In 1988, new Count Floyd skits were made for the Hanna-Barbera cartoon The Completely Mental Misadventures of Ed Grimley, in which The Count Floyd Show was Ed Grimley’s favorite TV show that he never wanted to miss. In "Count Floyd's Scary Stories" (the only live-action segment of The Completely Mental Misadventures of Ed Grimley), Count Floyd would be seen in a television studio set attempting to entertain children (portrayed by various children stars at the time). This appeared to be more of a nod to Bozo the Clown than horror hosts he is used to mocking, possibly an additional factor to the boredom of the children he is shown performing for. In "Ed's Debut," Count Floyd explained to a boy that howled because his grandmother is part-werewolf. Joe Flaherty also portrayed Count Floyd's mother Mama Floyd.
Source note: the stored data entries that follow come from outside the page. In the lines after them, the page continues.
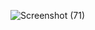 ![Screenshot (71)](https://user-images.githubusercontent.com/95413948/158008292-cb090029-3419-41d4-a947-cb80bca5c348.png)
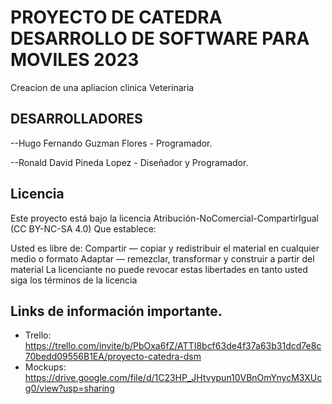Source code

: # PROYECTO DE CATEDRA DESARROLLO DE SOFTWARE PARA MOVILES 2023

Creacion de una apliacion clinica Veterinaria 



## DESARROLLADORES 

--Hugo Fernando Guzman Flores - Programador.

--Ronald David Pineda Lopez -  Diseñador y Programador.
  
## Licencia

Este proyecto está bajo la licencia Atribución-NoComercial-CompartirIgual (CC BY-NC-SA 4.0) Que establece:

Usted es libre de: Compartir — copiar y redistribuir el material en cualquier medio o formato Adaptar — remezclar, transformar y construir a partir del material La licenciante no puede revocar estas libertades en tanto usted siga los términos de la licencia

## Links de información importante.

* Trello: https://trello.com/invite/b/PbOxa6fZ/ATTI8bcf63de4f37a63b31dcd7e8c70bedd09556B1EA/proyecto-catedra-dsm
* Mockups: https://drive.google.com/file/d/1C23HP_JHtvypun10VBnOmYnycM3XUcg0/view?usp=sharing
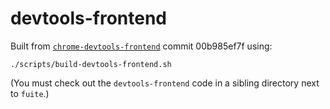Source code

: # devtools-frontend

Built from [`chrome-devtools-frontend`](https://www.npmjs.com/package/chrome-devtools-frontend) 
commit 00b985ef7f using:

    ./scripts/build-devtools-frontend.sh

(You must check out the `devtools-frontend` code in a sibling directory next to `fuite`.)

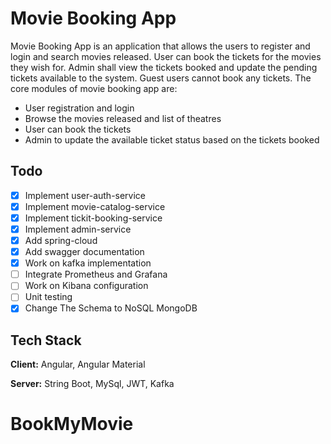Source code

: 
# Movie Booking App
Movie Booking App is an application that allows the users to register and login and search movies released. User can book the tickets for the movies they wish for. Admin shall view the tickets booked and update the pending tickets available to the system.
Guest users cannot book any tickets.
The core modules of movie booking app are:
- User registration and login
- Browse the movies released and list of theatres
- User can book the tickets
- Admin to update the available ticket status based on the tickets booked

## Todo
- [x] Implement user-auth-service
- [x] Implement movie-catalog-service
- [x] Implement tickit-booking-service
- [x] Implement admin-service 
- [x] Add spring-cloud
- [x] Add swagger documentation
- [x] Work on kafka implementation
- [ ] Integrate Prometheus and Grafana
- [ ] Work on Kibana configuration
- [ ] Unit testing 
- [x] Change The Schema to NoSQL MongoDB 

## Tech Stack

**Client:** Angular, Angular Material

**Server:** String Boot, MySql, JWT, Kafka

# BookMyMovie
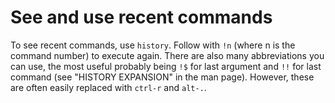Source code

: # See and use recent commands

To see recent commands, use `history`. Follow with `!n` (where n is the command number) to execute again. There are also many abbreviations you can use, the most useful probably being `!$` for last argument and `!!` for last command (see "HISTORY EXPANSION" in the man page). However, these are often easily replaced with `ctrl-r` and `alt-.`.
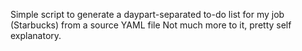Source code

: 
Simple script to generate a daypart-separated to-do list for my job (Starbucks) from a source YAML file
Not much more to it, pretty self explanatory.
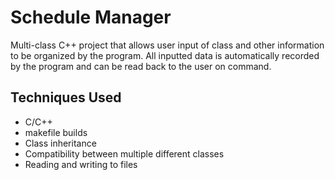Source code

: # Schedule Manager

Multi-class C++ project that allows user input of class and other information to be organized by the program. All inputted data is automatically recorded by the program and can be read back to the user on command.

## Techniques Used
- C/C++
- makefile builds
- Class inheritance
- Compatibility between multiple different classes
- Reading and writing to files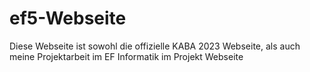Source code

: # ef5-Webseite
Diese Webseite ist sowohl die offizielle KABA 2023 Webseite, als auch meine Projektarbeit im EF Informatik im Projekt Webseite
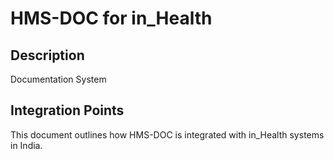 # HMS-DOC for in_Health

## Description

Documentation System

## Integration Points

This document outlines how HMS-DOC is integrated with in_Health systems in India.
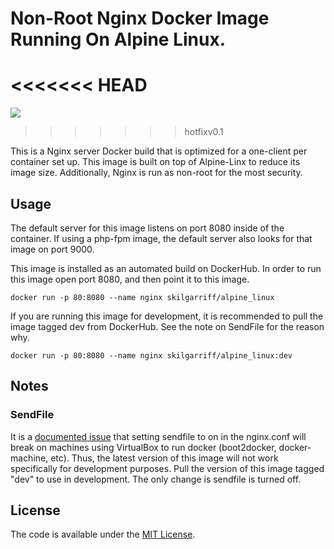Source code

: # Non-Root Nginx Docker Image Running On Alpine Linux.
<<<<<<< HEAD
=======

[![](https://badge.imagelayers.io/skilgarriff/alpine_nginx:latest.svg)](https://imagelayers.io/?images=skilgarriff/alpine_nginx:latest 'Get your own badge on imagelayers.io')
>>>>>>> hotfixv0.1

This is a Nginx server Docker build that is optimized for a one-client per container set up. This image is built on top of Alpine-Linx to reduce its image size. Additionally, Nginx is run as non-root for the most security.

## Usage

The default server for this image listens on port 8080 inside of the container. If using a php-fpm image, the default server also looks for that image on port 9000.

This image is installed as an automated build on DockerHub. In order to run this image open port 8080, and then point it to this image.

    docker run -p 80:8080 --name nginx skilgarriff/alpine_linux

If you are running this image for development, it is recommended to pull the image tagged dev from DockerHub. See the note on SendFile for the reason why.

    docker run -p 80:8080 --name nginx skilgarriff/alpine_linux:dev

## Notes

### SendFile
It is a [documented issue](https://www.virtualbox.org/ticket/9069) that setting sendfile to on in the nginx.conf will break on machines using VirtualBox to run docker (boot2docker, docker-machine, etc). Thus, the latest version of this image will not work specifically for development purposes. Pull the version of this image tagged "dev" to use in development. The only change is sendfile is turned off.


## License

The code is available under the [MIT License](/LICENSE).
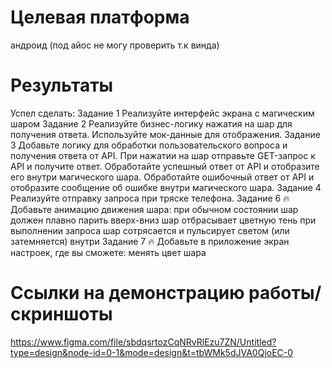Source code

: # Целевая платформа
андроид (под айос не могу проверить т.к винда)

# Результаты

Успел сделать:
        Задание 1
    Реализуйте интерфейс экрана с магическим шаром
        Задание 2
    Реализуйте бизнес-логику нажатия на шар для получения ответа. Используйте мок-данные для отображения.
        Задание 3
    Добавьте логику для обработки пользовательского вопроса и получения ответа от API.
    При нажатии на шар отправьте GET-запрос к API и получите ответ. Обработайте успешный ответ от API и отобразите его внутри магического шара. Обработайте ошибочный ответ от API и отобразите сообщение об ошибке внутри магического шара.
        Задание 4
    Реализуйте отправку запроса при тряске телефона.
        Задание 6 🔥
    Добавьте анимацию движения шара:
    при обычном состоянии шар должен плавно парить вверх-вниз
    шар отбрасывает цветную тень
    при выполнении запроса шар сотрясается и пульсирует светом (или затемняется) внутри
        Задание 7 🔥
    Добавьте в приложение экран настроек, где вы сможете:
    менять цвет шара
# Ссылки на демонстрацию работы/скриншоты

https://www.figma.com/file/sbdqsrtozCqNRvRlEzu7ZN/Untitled?type=design&node-id=0-1&mode=design&t=tbWMk5dJVA0QjoEC-0
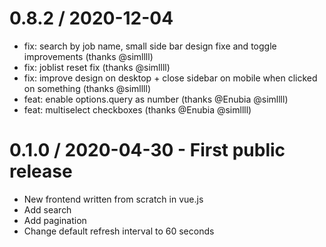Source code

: 0.8.2 / 2020-12-04
====
 * fix: search by job name, small side bar design fixe and toggle improvements (thanks @simllll)
 * fix: joblist reset fix (thanks @simllll)
 * fix: improve design on desktop + close sidebar on mobile when clicked on something (thanks @simllll)
 * feat: enable options.query as number (thanks @Enubia @simllll)
 * feat: multiselect checkboxes (thanks @Enubia @simllll)

0.1.0 / 2020-04-30 - First public release
====
 * New frontend written from scratch in vue.js
 * Add search
 * Add pagination
 * Change default refresh interval to 60 seconds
The same Ed Grimley segments were later re-run on Cartoon Planet, with introductions by Space Ghost, Zorak or Brak.

Count Floyd was also the pitchman for Canada's Wonderland when it launched "The Bat" roller coaster in 1987.

Count Floyd hosted the 1988 direct to video children's safety educational video Kid Safe: The Video, which also featured his SCTV co-star Andrea Martin.

In the Halloween episode of Flaherty's later show Freaks and Geeks he appears in a vampire costume and reprises the same voice in allusion, scaring away many young trick or treaters.

In 1990, Count Floyd released a how-to videotape called Making Real Funny Home Videos, ostensibly aimed at viewers who wanted to make America's Funniest Home Videos-style videos. The same year, Count Floyd appeared in a "Smoke Detectives" short where he assists some kids on how to teach fire safety to people.

Count Floyd also appeared in the original 1999 CBC Television film Must Be Santa.

In 2014, Count Floyd stars in The Wet Secrets music video "Nightlife" which pits the old school media vampire against today's glittery, new vampires in "Tweelight." This music video shows the mundane life of a vampire but allows the character to eventually take his revenge against modern, hipster vampires.